The Roeland Park City Council’s consideration of an ordinance change that would allow St. Agnes Catholic Church to continue displaying dozens of crosses in its yard as part of abortion awareness month each year has drawn a rebuke from a former member of the governing body.
Resident Scott Gregory sat on the city council in the mid-2000s when Roeland Park approved its current sign ordinance, which allows property owners to display up to three signs at a time. Because the crosses St. Agnes uses in its display are considered signs under city code, its annual display violates the ordinance. Staff presented an amendment for consideration earlier this month that would wave the three-sign restriction for non-profit religious, educational or community service organizations.
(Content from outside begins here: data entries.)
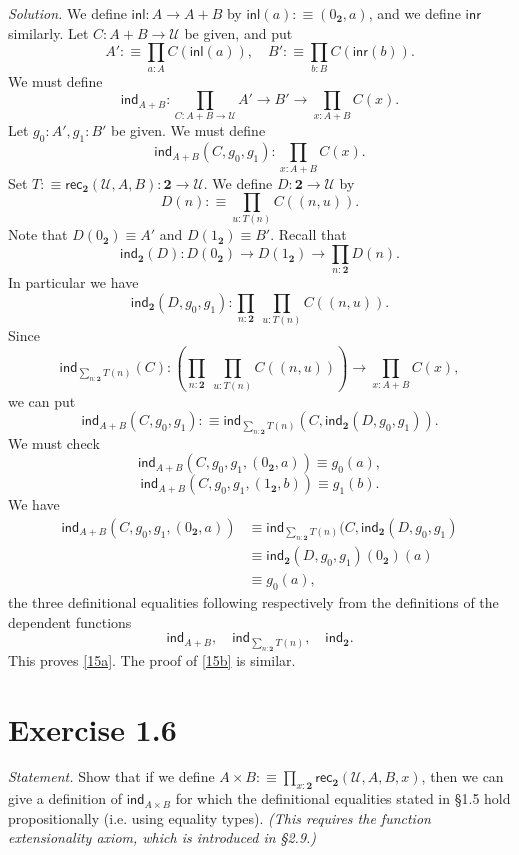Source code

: \documentclass[12pt]{article}
\newcommand{\ind}{\mathsf{ind}}
\newcommand{\inl}{\mathsf{inl}}
\newcommand{\inr}{\mathsf{inr}}
\newcommand{\nn}{\noindent}
\newcommand{\rec}{\mathsf{rec}}
\newcommand{\two}{\mathbf2}
\newcommand{\U}{\mathcal U}
\begin{document}
\nn\emph{Solution.} We define $\inl:A\to A+B$ by $\inl(a):\equiv(0_\two,a)$, and we define $\inr$ similarly. Let $C:A+B\to\U$ be given, and put 
$$
A':\equiv\prod_{a:A}C(\inl(a)),\quad B':\equiv\prod_{b:B}C(\inr(b)).
$$
We must define 
$$
\ind_{A+B}:\prod_{C:A+B\to\U}A'\to B'\to\prod_{x:A+B}C(x).
$$ 
Let $g_0:A',g_1:B'$ be given. We must define 
$$
\ind_{A+B}(C,g_0,g_1):\prod_{x:A+B}C(x).
$$ 
Set $T:\equiv\rec_\two(\U,A,B):\two\to\U$. We define $D:\two\to\U$ by 
$$
D(n):\equiv\prod_{u:T(n)}C((n,u)).
$$ 
Note that $D(0_\two)\equiv A'$ and $D(1_\two)\equiv B'$. Recall that 
$$
\ind_\two(D):D(0_\two)\to D(1_\two)\to\prod_{n:\two}D(n).
$$ 
In particular we have 
$$
\ind_\two(D,g_0,g_1):\prod_{n:\two}\ \prod_{u:T(n)}C((n,u)).
$$ 
Since 
$$
\ind_{\sum_{n:\two}T(n)}(C):\left(\prod_{n:\two}\ \prod_{u:T(n)}C((n,u))\right)\to\prod_{x:A+B}C(x),
$$ 
we can put 
$$
\ind_{A+B}(C,g_0,g_1):\equiv\ind_{\sum_{n:\two}T(n)}(C,\ind_\two(D,g_0,g_1)).
$$ 
We must check 
\begin{equation}\label{15a}
\ind_{A+B}(C,g_0,g_1,(0_\two,a))\equiv g_0(a),
\end{equation}
\begin{equation}\label{15b}
\ind_{A+B}(C,g_0,g_1,(1_\two,b))\equiv g_1(b).
\end{equation} 
We have 
\begin{align*}
\ind_{A+B}(C,g_0,g_1,(0_\two,a))&\equiv\ind_{\sum_{n:\two}T(n)}(C,\ind_\two(D,g_0,g_1)\\ 
&\equiv\ind_\two(D,g_0,g_1)(0_\two)(a)\\ 
&\equiv g_0(a),
\end{align*}
the three definitional equalities following respectively from the definitions of the dependent functions
$$
\ind_{A+B},\quad\ind_{\sum_{n:\two}T(n)},\quad\ind_\two.
$$ 
This proves \eqref{15a}. The proof of \eqref{15b} is similar.


\section{Exercise 1.6}

\emph{Statement.} Show that if we define $A\times B:\equiv\prod_{x:\two}\rec_\two(\U,A,B,x)$, then we can give a definition of  $\ind_{A\times B}$ for which the definitional equalities stated in \S1.5 hold propositionally (i.e. using equality types). \emph{(This requires the function extensionality axiom, which is introduced in \S2.9.)}
\end{document}
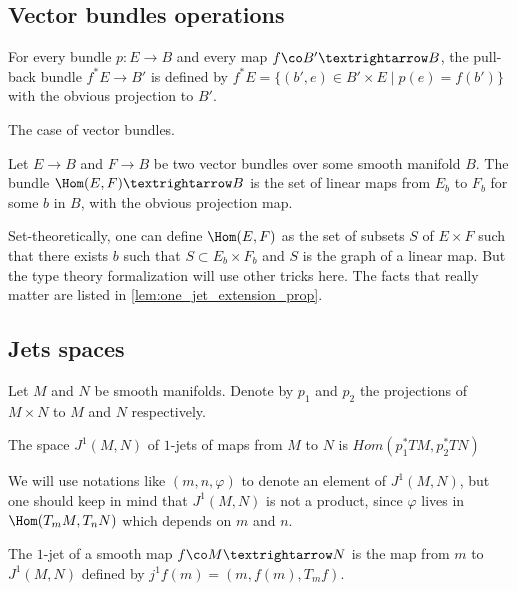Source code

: \subsection{Vector bundles operations}
\label{sec:vector_bundles_operations}

\begin{definition}
\label{def:pull_back_bundle}
\leanok
{}
For every bundle $p : E → B$ and every map $f \co B' → B$,
the pull-back bundle $f^*E → B'$ is defined by
$f^*E = \{(b', e) ∈ B' × E \;|\; p(e) = f(b')\}$ with
the obvious projection to $B'$.
\end{definition}

The case of vector bundles.

\begin{definition}
\label{def:hom_bundle}
\leanok
{}
Let $E → B$ and $F → B$ be two vector bundles over some smooth manifold
$B$. The bundle $\Hom(E, F) → B$ is the set of linear maps from
$E_b$ to $F_b$ for some $b$ in $B$, with the obvious projection map.
\end{definition}

Set-theoretically, one can define $\Hom(E, F)$ as the set of subsets
$S$ of $E × F$ such that there exists $b$ such that $S ⊂ E_b × F_b$
and $S$ is the graph of a linear map. But the type theory formalization
will use other tricks here. The facts that really matter are listed in
\cref{lem:one_jet_extension_prop}.


\subsection{Jets spaces}

\begin{definition}
\label{def:one_jet_space}
\leanok
{}
Let $M$ and $N$ be smooth manifolds. Denote by
$p_1$ and $p_2$ the projections of $M × N$ to
$M$ and $N$ respectively.

The space $J^1(M, N)$ of $1$-jets of maps from $M$ to $N$ is
$Hom(p_1^*TM, p_2^*TN)$
\end{definition}

We will use notations like $(m, n, φ)$ to denote an element
of $J^1(M, N)$,
but one should keep in mind that $J^1(M, N)$ is not a product,
since $φ$ lives in $\Hom(T_mM, T_nN)$ which depends on $m$ and $n$.


\begin{definition}
\label{def:one_jet_extension}
\leanok
{}
The $1$-jet of a smooth map $f \co M → N$ is the map from
$m$ to $J^1(M, N)$ defined by $j^1f(m) = (m, f(m), T_mf)$.
\end{definition}

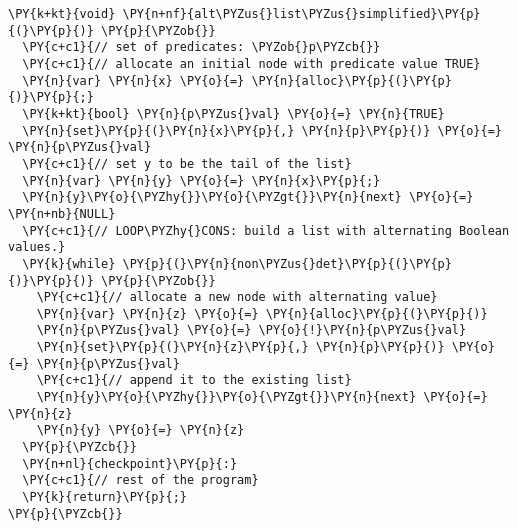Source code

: \begin{Verbatim}[commandchars=\\\{\},codes={\catcode`\$=3\catcode`\^=7\catcode`\_=8}]
\PY{k+kt}{void} \PY{n+nf}{alt\PYZus{}list\PYZus{}simplified}\PY{p}{(}\PY{p}{)} \PY{p}{\PYZob{}}
  \PY{c+c1}{// set of predicates: \PYZob{}p\PYZcb{}}
  \PY{c+c1}{// allocate an initial node with predicate value TRUE}
  \PY{n}{var} \PY{n}{x} \PY{o}{=} \PY{n}{alloc}\PY{p}{(}\PY{p}{)}\PY{p}{;}
  \PY{k+kt}{bool} \PY{n}{p\PYZus{}val} \PY{o}{=} \PY{n}{TRUE}
  \PY{n}{set}\PY{p}{(}\PY{n}{x}\PY{p}{,} \PY{n}{p}\PY{p}{)} \PY{o}{=} \PY{n}{p\PYZus{}val}
  \PY{c+c1}{// set y to be the tail of the list}
  \PY{n}{var} \PY{n}{y} \PY{o}{=} \PY{n}{x}\PY{p}{;}
  \PY{n}{y}\PY{o}{\PYZhy{}}\PY{o}{\PYZgt{}}\PY{n}{next} \PY{o}{=} \PY{n+nb}{NULL}
  \PY{c+c1}{// LOOP\PYZhy{}CONS: build a list with alternating Boolean values.}
  \PY{k}{while} \PY{p}{(}\PY{n}{non\PYZus{}det}\PY{p}{(}\PY{p}{)}\PY{p}{)} \PY{p}{\PYZob{}}
    \PY{c+c1}{// allocate a new node with alternating value}
    \PY{n}{var} \PY{n}{z} \PY{o}{=} \PY{n}{alloc}\PY{p}{(}\PY{p}{)}
    \PY{n}{p\PYZus{}val} \PY{o}{=} \PY{o}{!}\PY{n}{p\PYZus{}val}
    \PY{n}{set}\PY{p}{(}\PY{n}{z}\PY{p}{,} \PY{n}{p}\PY{p}{)} \PY{o}{=} \PY{n}{p\PYZus{}val}
    \PY{c+c1}{// append it to the existing list}
    \PY{n}{y}\PY{o}{\PYZhy{}}\PY{o}{\PYZgt{}}\PY{n}{next} \PY{o}{=} \PY{n}{z}
    \PY{n}{y} \PY{o}{=} \PY{n}{z}
  \PY{p}{\PYZcb{}}
  \PY{n+nl}{checkpoint}\PY{p}{:}
  \PY{c+c1}{// rest of the program}
  \PY{k}{return}\PY{p}{;}
\PY{p}{\PYZcb{}}
\end{Verbatim}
In a message sent to the governing body on Friday, Gregory argues that creating a special exemption from the three-sign limit would open the city up to charges of preferential treatment.
Part of Gregory’s message to the governing body is copied below:
As a member of the Council I voted for the current sign ordinance, which was drafted and passed in reaction to the Prairie Village incident involving a resident on Roe who posted extraordinary signage against the War on Iraq. Prairie Village lost. Roeland Park’s ordinance was carefully crafted to deal with signs generically. It does not mention political signs. Treating all signs alike was meant to avoid potential issues regarding freedom of speech, be they issues of religion, politics or garage sales. If anyone may have three signs, then all are treated equally. Thus no one’s freedom of speech is being impinged. St. Agnes seeks to be treated differently from the rest of us. Granting a special dispensation to a religious organization allowing the posting of political signs that no one else may post is to put the City in the position of endorsing that religious organization to the exclusion of the rest of us. THAT is religious discrimination.
We all know that codes are important for the appearance of our community. Willy-nilly, discriminatory administration of codes is unfair to the residents at large, not to mention the inherent ugliness in appearance and sentiment in unfettered posting of political signs by a select few.